En matière de productivité, il ne faut pas se cacher derrière son petit doigt : les 35 heures n'ont pas été un facteur de gains. Elles ont certes permis des transformations, une organisation différente du travail, mais il faut pouvoir absorber le fait de travailler 10 % de moins du jour au lendemain. Lorsque j'étais jeune étudiant en économie, j'ai appris que les comptes de surplus de productivité pouvaient être récupérés par les clients, les actionnaires ou les salariés. Clairement, ils ont profité majoritairement aux clients en raison d'une compétitivité externe. Dès lors qu'il n'y en a plus, il n'y a plus grand-chose à espérer en termes d'exportations. Le lien entre 35 heures et productivité relève vraiment du mythe.

La négociation s'est figée à partir du moment où elle a abouti. On a tellement changé les choses qu'on a peur maintenant de rouvrir la boîte de Pandore. D'autant que, globalement, moyennant du donnant-donnant et du gagnant-gagnant, tout le monde avait limité la casse : l'entreprise par rapport à la baisse du temps de travail, les salariés en obtenant des RTT. Ce sigle, qui n'existe dans aucun autre pays au monde, fait partie aujourd'hui du vocabulaire national, il a même modifié le rapport que l'on a au travail – cela dit sans aucune polémique.

Quand, au moment de la crise de 1991-1992, il a fallu lancer des négociations, les deux parties, entreprises comme salariés, n'ont pas privilégié, contrairement à l'Allemagne, cette régulation au profit de l'emploi. Pourquoi ? Probablement parce que les uns et les autres avaient plus intérêt à travailler sur des mesures d'âge, comme la sortie des seniors de l'entreprise, alors soutenue par la collectivité, que sur le maintien dans l'emploi du maximum de salariés avec des conditions de rémunération et de travail qui auraient généré de nouveaux équilibres.
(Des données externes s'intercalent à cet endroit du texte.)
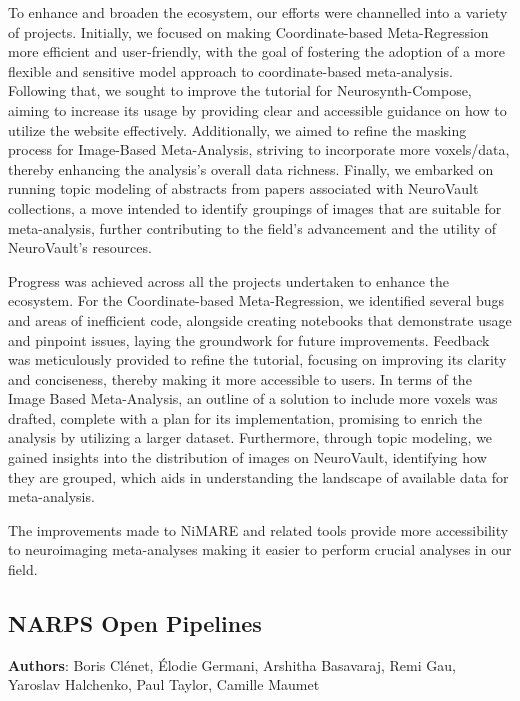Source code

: \documentclass{article}
\begin{document}
To enhance and broaden the ecosystem, our efforts were channelled into a variety of projects. Initially, we focused on making Coordinate-based Meta-Regression more efficient and user-friendly, with the goal of fostering the adoption of a more flexible and sensitive model approach to coordinate-based meta-analysis. Following that, we sought to improve the tutorial for Neurosynth-Compose, aiming to increase its usage by providing clear and accessible guidance on how to utilize the website effectively. Additionally, we aimed to refine the masking process for Image-Based Meta-Analysis, striving to incorporate more voxels/data, thereby enhancing the analysis's overall data richness. Finally, we embarked on running topic modeling of abstracts from papers associated with NeuroVault collections, a move intended to identify groupings of images that are suitable for meta-analysis, further contributing to the field's advancement and the utility of NeuroVault's resources.

Progress was achieved across all the projects undertaken to enhance the ecosystem. For the Coordinate-based Meta-Regression, we identified several bugs and areas of inefficient code, alongside creating notebooks that demonstrate usage and pinpoint issues, laying the groundwork for future improvements. Feedback was meticulously provided to refine the tutorial, focusing on improving its clarity and conciseness, thereby making it more accessible to users. In terms of the Image Based Meta-Analysis, an outline of a solution to include more voxels was drafted, complete with a plan for its implementation, promising to enrich the analysis by utilizing a larger dataset. Furthermore, through topic modeling, we gained insights into the distribution of images on NeuroVault, identifying how they are grouped, which aids in understanding the landscape of available data for meta-analysis.

The improvements made to NiMARE and related tools provide more accessibility to neuroimaging meta-analyses making it easier to perform crucial analyses in our field.




\subsection{NARPS Open Pipelines}
\textbf{Authors}: Boris Clénet, Élodie Germani, Arshitha Basavaraj, Remi Gau, Yaroslav Halchenko, Paul Taylor, Camille Maumet
\end{document}
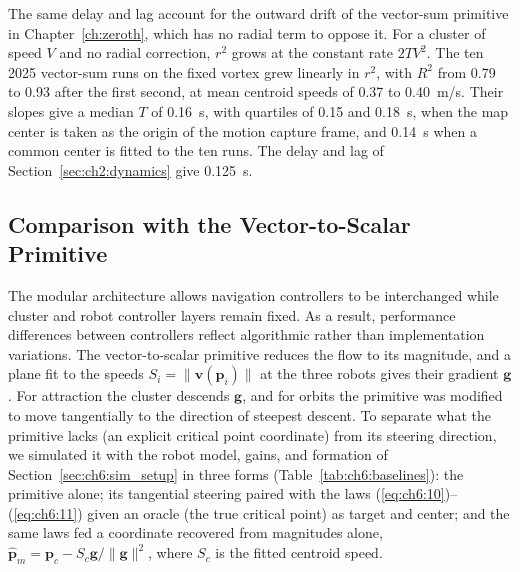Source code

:The same delay and lag account for the outward drift of the vector-sum
primitive in Chapter~\ref{ch:zeroth}, which has no radial term to oppose
it. For a cluster of speed $V$ and no radial correction, $r^2$ grows at
the constant rate $2TV^2$. The ten 2025 vector-sum runs on the fixed
vortex grew linearly in $r^2$, with $R^2$ from 0.79 to 0.93 after the
first second, at mean centroid speeds of 0.37 to 0.40~m/s. Their slopes
give a median $T$ of 0.16~s, with quartiles of 0.15 and 0.18~s, when the
map center is taken as the origin of the motion capture frame, and 0.14~s
when a common center is fitted to the ten runs. The delay and lag of
Section~\ref{sec:ch2:dynamics} give 0.125~s.

\subsection{Comparison with the Vector-to-Scalar Primitive}
\label{sec:ch6:comparison}

The modular architecture allows navigation controllers to be interchanged while cluster and robot controller layers remain fixed. As a result, performance differences between controllers reflect algorithmic rather than implementation variations.
The vector-to-scalar primitive \cite{26} reduces the flow to its magnitude, and a plane fit to the speeds $S_i = \|\mathbf{v}(\mathbf{p}_i)\|$ at the three robots gives their gradient $\mathbf{g}$. For attraction the cluster descends $\mathbf{g}$, and for orbits the primitive was modified to move tangentially to the direction of steepest descent. To separate what the primitive lacks (an explicit critical point coordinate) from its steering direction, we simulated it with the robot model, gains, and formation of Section~\ref{sec:ch6:sim_setup} in three forms (Table~\ref{tab:ch6:baselines}): the primitive alone; its tangential steering paired with the laws (\ref{eq:ch6:10})--(\ref{eq:ch6:11}) given an oracle (the true critical point) as target and center; and the same laws fed a coordinate recovered from magnitudes alone, $\hat{\mathbf{p}}_m = \mathbf{p}_c - S_c\mathbf{g}/\|\mathbf{g}\|^2$, where $S_c$ is the fitted centroid speed.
J'ai commencé ma vie professionnelle chez Creusot-Loire, en 1985, à une époque où tous les ouvriers de plus de cinquante ans et les cadres de cinquante-cinq ans partaient en préretraite. Le mode de négociation dans l'entreprise s'en est trouvé extraordinairement façonné : il n'intégrait pas l'emploi.

Pour ce qui est de la formation, dans des entreprises comme Areva ou Safran, 80 à 90 % des salariés sont formés ; le taux d'exclusion de la formation doit être epsilonesque – si je me souviens bien, il était de l'ordre de 3 % sur des périodes de trois ans. De ce point de vue, si l'on veut relancer la négociation sur l'aménagement du temps de travail, il faut se repositionner sur des périodes plus longues.

Quant à savoir si l'on n'est pas parvenu à des organisations optimales, aucune organisation n'est optimale plus de six mois. Quand elles sont trop optimales, elles deviennent figées et on n'arrive plus à les modifier.

S'agissant des textes, ce n'est pas tant leur succession que leur enchevêtrement qui pose problème dans la négociation annuelle. Si vous avez à mettre en place un accord de modulation organisant, par exemple, des équipes de weekend dans les usines, devez-vous considérer qu'un salarié travaillant 24 heures, vendredi, samedi et dimanche ou samedi et dimanche, est à temps partiel ? Quand les entreprises industrielles doivent intégrer à leurs négociations différentes formes d'organisation du travail – en 2x8, 3x8, 4x8, 5x8 ou autre –, l'enchevêtrement des textes est tel que cela leur est juste impossible. Ce n'est pas un texte en tant que tel qui pose problème, car chacun d'entre eux vise à flexibiliser un point particulier ; c'est l'intégralité des textes qui complexifie le sujet au point que les uns et les autres ont aujourd'hui bien du mal à s'en saisir.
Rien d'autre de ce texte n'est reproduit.